In early January, Noma, often ranked as the world’s No. 1 restaurant, located in Copenhagen, announced it will close permanently at the end of 2024. The reason? René Redzepi, the chef, said they could no longer afford the intensely long hours and workforce required to serve the dishes the restaurant has been serving to global acclaim.
 
Earlier, in perhaps the most significant development since Korean food began making international inroads, the Michelin Guide awarded its coveted stars to 10 Korean restaurants in New York City, often cited as the global culinary capital. Of the 10, three received two stars each, and the rest one star. Does this portend a global expansion and recognition of Korean food?
 
To talk about the latest in the world of haute cuisine and the future of Korean food in the world, two specialists in the field got together to discuss the matter — Samuel Koo and Jean-Pierre Gabriel.
 
Gabriel is a Belgian food journalist and photographer who has written more than a dozen widely acclaimed books on food, ranging from Thai food to Venetian cuisine and truffles. Among them is “L’Air du Temps” (2007), written together with the Korean-born Belgian chef Sang Hoon Degeimbre. He has won Gourmand’s Best Book award.
 
Koo has had a long international career in journalism and UN organizations. He also held senior positions in and out of the government in Korea including stints as Korea’s ambassador for cultural cooperation and chairman of the Presidential Council on Nation Branding. He ran “Seoul Gourmet,” an international haute cuisine festival, in Seoul in the 2010s with Gabriel as his consultant.
 
The following are edited excerpts of the interviews conducted via email.
 

Samuel Koo

Samuel Koo



Q. The recent announcement of Noma’s planned closing sparked a storm in the culinary world and beyond. The New York Times printed it on their front page, along with many others. Why? Is haute cuisine or fine dining now a concern for so many people? Or has Noma done something extraordinary to attract global attention?


A. Gabriel: Noma’s announcement, in my view, confirms René Redzepi’s talent as a great communicator. He is a first-class PR man, besides of course being a wonderful chef. There are other chefs, equally good or even better, but they do not necessarily get to the No. 1 position on the San Pellegrino chart of the World’s 50 Best Restaurants. In short, there are chefs like the legendary Ferran Adrià of the now-defunct El Bulli or the Roca brothers of El Cellar de Can Roca Joan, both from Spain, who achieved top stardom without the media’s help.


Koo: Indeed. Networking and media play seem increasingly important for chefs these days intent on climbing the rankings ladder. In this sense, I am not sure how authoritative the 50 best rankings are as the barometer of the quality of food served. I tend to give more credence to other awards, most notably the Michelin guide. Regardless, earning a spot on the 50 Best tends to assure not only global fame but also business success. So, in that sense, being on that list is much more powerful than earning Michelin stars.

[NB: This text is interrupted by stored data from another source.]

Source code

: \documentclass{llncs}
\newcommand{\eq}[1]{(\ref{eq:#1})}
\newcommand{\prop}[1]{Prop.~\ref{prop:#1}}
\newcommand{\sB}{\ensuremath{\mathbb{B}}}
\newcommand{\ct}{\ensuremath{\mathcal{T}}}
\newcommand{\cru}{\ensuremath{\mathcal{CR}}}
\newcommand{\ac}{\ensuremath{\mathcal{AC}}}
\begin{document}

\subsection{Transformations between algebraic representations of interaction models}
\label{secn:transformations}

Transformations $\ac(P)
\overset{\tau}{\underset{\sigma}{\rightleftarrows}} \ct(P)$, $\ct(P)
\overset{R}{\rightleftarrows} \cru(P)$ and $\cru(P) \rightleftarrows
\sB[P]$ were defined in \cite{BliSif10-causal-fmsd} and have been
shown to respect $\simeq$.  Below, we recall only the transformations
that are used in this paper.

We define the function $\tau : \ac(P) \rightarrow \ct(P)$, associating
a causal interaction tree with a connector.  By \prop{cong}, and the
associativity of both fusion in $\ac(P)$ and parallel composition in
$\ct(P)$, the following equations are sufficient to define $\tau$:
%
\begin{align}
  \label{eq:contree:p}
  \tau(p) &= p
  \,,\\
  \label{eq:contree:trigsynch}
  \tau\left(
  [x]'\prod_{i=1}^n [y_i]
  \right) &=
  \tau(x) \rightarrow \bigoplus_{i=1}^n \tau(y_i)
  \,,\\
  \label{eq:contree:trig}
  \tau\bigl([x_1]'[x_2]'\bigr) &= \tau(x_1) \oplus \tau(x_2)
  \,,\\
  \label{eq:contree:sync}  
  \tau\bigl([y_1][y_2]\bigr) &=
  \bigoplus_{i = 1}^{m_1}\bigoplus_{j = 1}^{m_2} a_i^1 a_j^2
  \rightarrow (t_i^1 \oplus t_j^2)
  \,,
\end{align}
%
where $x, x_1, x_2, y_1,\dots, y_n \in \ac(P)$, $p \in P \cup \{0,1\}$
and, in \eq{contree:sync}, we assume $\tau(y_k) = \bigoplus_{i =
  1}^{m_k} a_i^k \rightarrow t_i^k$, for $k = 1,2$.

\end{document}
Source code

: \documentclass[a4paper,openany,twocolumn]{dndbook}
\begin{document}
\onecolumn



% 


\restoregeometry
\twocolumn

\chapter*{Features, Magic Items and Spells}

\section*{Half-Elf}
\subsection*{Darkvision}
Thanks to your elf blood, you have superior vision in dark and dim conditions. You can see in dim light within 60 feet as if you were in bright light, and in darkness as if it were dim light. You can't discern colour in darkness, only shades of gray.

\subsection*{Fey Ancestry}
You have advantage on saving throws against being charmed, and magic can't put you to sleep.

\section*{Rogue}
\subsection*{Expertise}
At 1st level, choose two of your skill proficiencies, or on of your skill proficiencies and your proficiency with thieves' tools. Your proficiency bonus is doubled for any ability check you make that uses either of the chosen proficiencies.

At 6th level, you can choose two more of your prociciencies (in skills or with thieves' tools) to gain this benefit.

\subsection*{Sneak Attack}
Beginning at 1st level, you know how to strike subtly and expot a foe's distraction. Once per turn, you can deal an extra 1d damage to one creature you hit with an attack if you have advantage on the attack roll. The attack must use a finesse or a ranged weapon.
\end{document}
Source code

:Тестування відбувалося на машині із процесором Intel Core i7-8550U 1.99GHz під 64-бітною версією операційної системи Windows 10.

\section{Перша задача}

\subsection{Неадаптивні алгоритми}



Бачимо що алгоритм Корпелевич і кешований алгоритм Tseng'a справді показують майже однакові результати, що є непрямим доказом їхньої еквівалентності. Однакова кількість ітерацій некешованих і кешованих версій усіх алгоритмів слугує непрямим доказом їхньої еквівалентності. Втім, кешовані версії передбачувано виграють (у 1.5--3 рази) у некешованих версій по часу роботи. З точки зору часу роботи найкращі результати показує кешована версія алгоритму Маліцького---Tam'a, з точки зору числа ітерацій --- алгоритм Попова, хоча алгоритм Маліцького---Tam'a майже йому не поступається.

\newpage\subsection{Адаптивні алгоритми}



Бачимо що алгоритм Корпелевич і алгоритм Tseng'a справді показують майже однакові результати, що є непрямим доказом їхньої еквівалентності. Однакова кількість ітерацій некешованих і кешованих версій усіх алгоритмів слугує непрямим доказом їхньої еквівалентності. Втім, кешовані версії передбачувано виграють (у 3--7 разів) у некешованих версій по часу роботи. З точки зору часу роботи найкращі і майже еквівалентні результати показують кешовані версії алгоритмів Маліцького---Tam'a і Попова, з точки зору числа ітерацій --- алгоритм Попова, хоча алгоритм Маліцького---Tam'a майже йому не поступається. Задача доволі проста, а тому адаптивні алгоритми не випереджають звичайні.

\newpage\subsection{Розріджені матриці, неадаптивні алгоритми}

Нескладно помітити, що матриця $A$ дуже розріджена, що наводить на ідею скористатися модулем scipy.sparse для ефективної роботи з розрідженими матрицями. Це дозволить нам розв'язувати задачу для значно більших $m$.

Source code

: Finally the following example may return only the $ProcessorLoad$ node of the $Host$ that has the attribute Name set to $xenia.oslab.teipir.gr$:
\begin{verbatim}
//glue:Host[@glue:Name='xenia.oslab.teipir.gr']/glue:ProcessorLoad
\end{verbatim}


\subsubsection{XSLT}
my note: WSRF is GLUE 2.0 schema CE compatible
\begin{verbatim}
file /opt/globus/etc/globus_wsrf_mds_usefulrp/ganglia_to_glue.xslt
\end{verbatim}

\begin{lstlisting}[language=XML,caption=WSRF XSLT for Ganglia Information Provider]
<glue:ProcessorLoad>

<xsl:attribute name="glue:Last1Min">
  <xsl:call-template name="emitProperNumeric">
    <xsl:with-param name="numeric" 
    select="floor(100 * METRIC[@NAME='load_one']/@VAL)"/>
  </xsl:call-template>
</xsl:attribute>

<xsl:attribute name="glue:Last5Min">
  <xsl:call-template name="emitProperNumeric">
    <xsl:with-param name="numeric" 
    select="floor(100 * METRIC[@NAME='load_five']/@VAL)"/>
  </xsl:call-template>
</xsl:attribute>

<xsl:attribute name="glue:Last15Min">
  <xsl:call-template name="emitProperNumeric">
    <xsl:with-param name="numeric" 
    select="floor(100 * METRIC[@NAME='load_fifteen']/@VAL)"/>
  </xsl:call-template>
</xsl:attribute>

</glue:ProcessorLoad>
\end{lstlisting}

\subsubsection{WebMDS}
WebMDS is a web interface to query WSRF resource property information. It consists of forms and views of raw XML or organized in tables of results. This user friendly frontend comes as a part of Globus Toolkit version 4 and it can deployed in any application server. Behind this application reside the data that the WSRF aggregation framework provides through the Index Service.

It appears the meaning of haute cuisine has changed over the years and is still changing. Is that so?


Koo: I always thought, and still think, haute cuisine is having a wonderful meal at an elegant restaurant. In this sense, just about all Michelin-starred restaurants — there are exceptions of course — belong in this category. In Asia, traditionally, a well-prepared full-course meal, bansang in Korea and kaiseki in Japan, served in ornate restaurants, was considered fine dining. But that concept is now undergoing a change globally.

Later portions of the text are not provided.